天皇陛下からの御祭文を奏上する勅使=5月15日、京都市の賀茂御祖神社(下鴨神社提供)

 ▽昭和天皇も、平安時代の上皇も観覧
 宮廷行事の一環ならば、現在の上皇さま以外にも、天皇や皇族がこの祭りを見物したことはあったのか。調べてみると、1965(昭和40)年5月15日に昭和天皇が観覧していた。当時の資料によると、テントはなく、今回とほぼ同じ場所に白い布をかぶせたロイヤル席のようなものを設置していたようだ。昭和天皇は、全国植樹祭を目的とした鳥取県訪問の帰りだった。「昭和天皇実録」を調べてみると、記載があった。
 「御朝餐後、仙洞御所の庭を御散策になる。(中略)午前九時五十七分、京都大宮御所をお発ちになり、建礼門前の御観覧席に臨まれ、葵祭行列協賛会参与猪熊兼繁より説明を受けられつつ、葵祭の行列を御覧になる」
 記載によると、秩父宮妃、高松宮、高松宮妃、三笠宮妃ら皇族方も一緒だったという。
 昭和天皇に説明をした猪熊兼繁氏は、当時京大教授だった。
 そして、今回の上皇ご夫妻の観覧では、その次男で考古学者として名高い猪熊兼勝氏が案内役を務めた。兼勝氏は「葵祭行列保存会」の前会長。

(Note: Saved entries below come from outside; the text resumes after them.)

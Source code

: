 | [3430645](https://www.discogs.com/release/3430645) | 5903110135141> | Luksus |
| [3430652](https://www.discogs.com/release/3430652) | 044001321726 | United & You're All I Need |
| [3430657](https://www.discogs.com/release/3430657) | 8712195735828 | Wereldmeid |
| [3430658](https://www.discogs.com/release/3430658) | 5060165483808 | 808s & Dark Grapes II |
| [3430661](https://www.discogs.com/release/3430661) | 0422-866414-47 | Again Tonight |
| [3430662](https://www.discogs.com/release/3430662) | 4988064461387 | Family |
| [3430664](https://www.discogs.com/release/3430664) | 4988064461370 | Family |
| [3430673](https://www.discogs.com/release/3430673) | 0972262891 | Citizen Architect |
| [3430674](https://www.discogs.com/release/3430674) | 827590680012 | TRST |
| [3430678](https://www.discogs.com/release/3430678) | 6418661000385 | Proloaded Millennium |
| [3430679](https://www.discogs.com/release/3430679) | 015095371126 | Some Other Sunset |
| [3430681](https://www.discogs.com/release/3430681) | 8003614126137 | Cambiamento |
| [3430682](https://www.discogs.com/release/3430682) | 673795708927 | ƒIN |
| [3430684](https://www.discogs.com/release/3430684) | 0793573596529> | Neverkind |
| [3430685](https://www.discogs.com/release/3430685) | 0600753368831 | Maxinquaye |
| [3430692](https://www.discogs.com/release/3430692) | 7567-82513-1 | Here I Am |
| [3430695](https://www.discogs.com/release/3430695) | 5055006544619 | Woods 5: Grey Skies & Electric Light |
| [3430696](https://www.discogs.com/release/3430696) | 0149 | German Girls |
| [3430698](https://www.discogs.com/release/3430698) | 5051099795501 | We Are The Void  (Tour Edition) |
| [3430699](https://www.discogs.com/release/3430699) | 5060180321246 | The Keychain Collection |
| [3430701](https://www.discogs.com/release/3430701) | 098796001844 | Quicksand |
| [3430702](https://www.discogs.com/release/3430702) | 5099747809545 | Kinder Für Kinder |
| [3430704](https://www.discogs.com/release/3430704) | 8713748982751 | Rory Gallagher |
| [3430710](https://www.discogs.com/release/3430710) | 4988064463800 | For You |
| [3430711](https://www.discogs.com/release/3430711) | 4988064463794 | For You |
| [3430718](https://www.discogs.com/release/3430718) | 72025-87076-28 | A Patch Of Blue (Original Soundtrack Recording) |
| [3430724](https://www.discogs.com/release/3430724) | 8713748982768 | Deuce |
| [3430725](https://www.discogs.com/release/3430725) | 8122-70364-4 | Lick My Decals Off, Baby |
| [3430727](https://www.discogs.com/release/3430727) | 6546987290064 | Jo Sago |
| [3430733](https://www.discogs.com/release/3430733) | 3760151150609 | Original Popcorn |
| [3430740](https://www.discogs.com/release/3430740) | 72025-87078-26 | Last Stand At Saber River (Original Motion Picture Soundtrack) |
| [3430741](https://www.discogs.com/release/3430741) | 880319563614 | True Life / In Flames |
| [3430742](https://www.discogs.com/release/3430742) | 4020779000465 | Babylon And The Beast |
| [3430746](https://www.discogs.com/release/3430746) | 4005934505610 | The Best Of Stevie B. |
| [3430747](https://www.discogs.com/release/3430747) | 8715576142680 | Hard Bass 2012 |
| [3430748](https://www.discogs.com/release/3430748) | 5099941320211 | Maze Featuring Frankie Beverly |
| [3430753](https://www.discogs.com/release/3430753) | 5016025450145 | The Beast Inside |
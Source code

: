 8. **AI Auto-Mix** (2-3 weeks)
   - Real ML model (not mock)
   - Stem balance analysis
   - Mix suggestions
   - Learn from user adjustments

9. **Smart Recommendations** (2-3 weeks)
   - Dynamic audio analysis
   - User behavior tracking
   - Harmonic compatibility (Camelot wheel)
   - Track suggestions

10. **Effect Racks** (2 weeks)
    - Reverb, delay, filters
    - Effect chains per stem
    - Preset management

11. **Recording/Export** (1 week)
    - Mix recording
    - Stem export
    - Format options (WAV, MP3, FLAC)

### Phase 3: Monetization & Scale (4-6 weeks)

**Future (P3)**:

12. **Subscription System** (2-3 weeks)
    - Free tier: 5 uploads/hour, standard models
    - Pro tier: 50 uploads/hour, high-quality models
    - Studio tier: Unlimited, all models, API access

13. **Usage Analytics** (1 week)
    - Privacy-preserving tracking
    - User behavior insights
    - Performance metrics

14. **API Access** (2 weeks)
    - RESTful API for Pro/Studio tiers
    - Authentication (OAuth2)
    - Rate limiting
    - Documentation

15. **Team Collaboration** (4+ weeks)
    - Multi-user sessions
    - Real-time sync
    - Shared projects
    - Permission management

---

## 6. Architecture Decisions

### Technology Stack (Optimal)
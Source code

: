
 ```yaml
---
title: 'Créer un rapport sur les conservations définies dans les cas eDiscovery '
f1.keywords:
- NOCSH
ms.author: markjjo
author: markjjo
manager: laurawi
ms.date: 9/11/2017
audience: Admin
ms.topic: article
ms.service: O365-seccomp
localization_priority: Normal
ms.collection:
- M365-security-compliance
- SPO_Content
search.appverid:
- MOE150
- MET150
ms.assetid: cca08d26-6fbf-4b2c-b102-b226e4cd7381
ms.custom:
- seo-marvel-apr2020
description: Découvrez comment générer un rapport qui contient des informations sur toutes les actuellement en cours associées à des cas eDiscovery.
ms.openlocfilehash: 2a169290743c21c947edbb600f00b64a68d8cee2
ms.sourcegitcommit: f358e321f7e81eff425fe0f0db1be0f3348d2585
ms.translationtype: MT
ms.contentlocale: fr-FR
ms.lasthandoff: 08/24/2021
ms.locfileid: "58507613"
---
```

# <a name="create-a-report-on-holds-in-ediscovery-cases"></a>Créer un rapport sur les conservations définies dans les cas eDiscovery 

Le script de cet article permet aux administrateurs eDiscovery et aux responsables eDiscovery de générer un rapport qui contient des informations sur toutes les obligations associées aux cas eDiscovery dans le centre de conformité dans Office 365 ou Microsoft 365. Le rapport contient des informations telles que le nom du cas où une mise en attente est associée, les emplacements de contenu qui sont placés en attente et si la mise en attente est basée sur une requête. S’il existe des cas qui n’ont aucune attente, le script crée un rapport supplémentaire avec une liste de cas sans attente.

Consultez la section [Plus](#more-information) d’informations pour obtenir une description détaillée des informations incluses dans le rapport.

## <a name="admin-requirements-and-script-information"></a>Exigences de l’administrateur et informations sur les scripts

猪熊家はもともと京都の旧家だったが、戦国時代の幕開けとされる「応仁の乱」で焼け出され、四国に移住。江戸時代に高松松平家の庇護を受けた後、幕末に京都に戻った。朝廷や公家の礼式や行事を研究する「有職故実」を代々の「家学」とし、兼勝氏の曽祖父は明治天皇に進講したこともあるという。
 葵祭は、平安時代の上皇も見物していたようだ。久禮准教授によると、平安後期の白河上皇や、鎌倉期の後嵯峨上皇が桟敷を設けて見物した例があり、退位後の上皇が行列を見ることはしばしば行われていたという。
 現在の上皇ご夫妻はこうした事例を知っていたのだろうか。もしそうだとすれば、平安、鎌倉時代に見られた「祭りを楽しまれる上皇」というあり方が現代に復活したと言えるのかもしれない。

葵祭を観覧中の上皇ご夫妻

 ▽東京からの勅使、なぜ行列に加わらない?
 ところで、行列を見ながら私が疑問に思ったことがある。せっかく皇居からご祭文を託された勅使が派遣されるのなら、なぜ「路頭の儀」で行列の中に入らないのだろうか。
 猪熊氏の見方はこうだ。「明治時代の祭り再興以来の伝統を踏襲しているからです」
 天皇が京都から東京に移り、祭りで勅使が京都御所を出発することがなくなると、代わりに祭りに加わる人が必要になった。それが「近衛使」の代わりである「近衛使代」として定着し、「近衛使代」と「勅使」が分離する現状に至ったのだという。現在の勅使は東京から新幹線に乗ってやってくる。
 もう一つ気になったのは、近衛使代を務める人だ。一体、どんな人なのだろうか。この点も、猪熊氏が教えてくれた。
 「旧公家の中でも平安時代から続く京都ゆかりの家々から近衛使代が選ばれています」
 祭りは応仁の乱で途絶し、江戸時代に復興。明治時代にも途絶した時期があったが、再興。戦中に中断したものの、1953(昭和28)年に葵祭行列協賛会の後援を得て「勅使列」が復活。さらに斎王代が創設されるなどして命脈を保ってきた。2000(平成12)年に葵祭行列保存会が創設され、現在に至るまで路頭の儀の運営を担っている。
 1500年もの歴史を重ねてきた葵祭の裏には、京の人々の絶え間ない努力があった。今回のご夫妻の観覧は、祭りを支えた人々への皇室からの感謝の念と、京の人々の皇室への敬愛が交錯しているように思えた。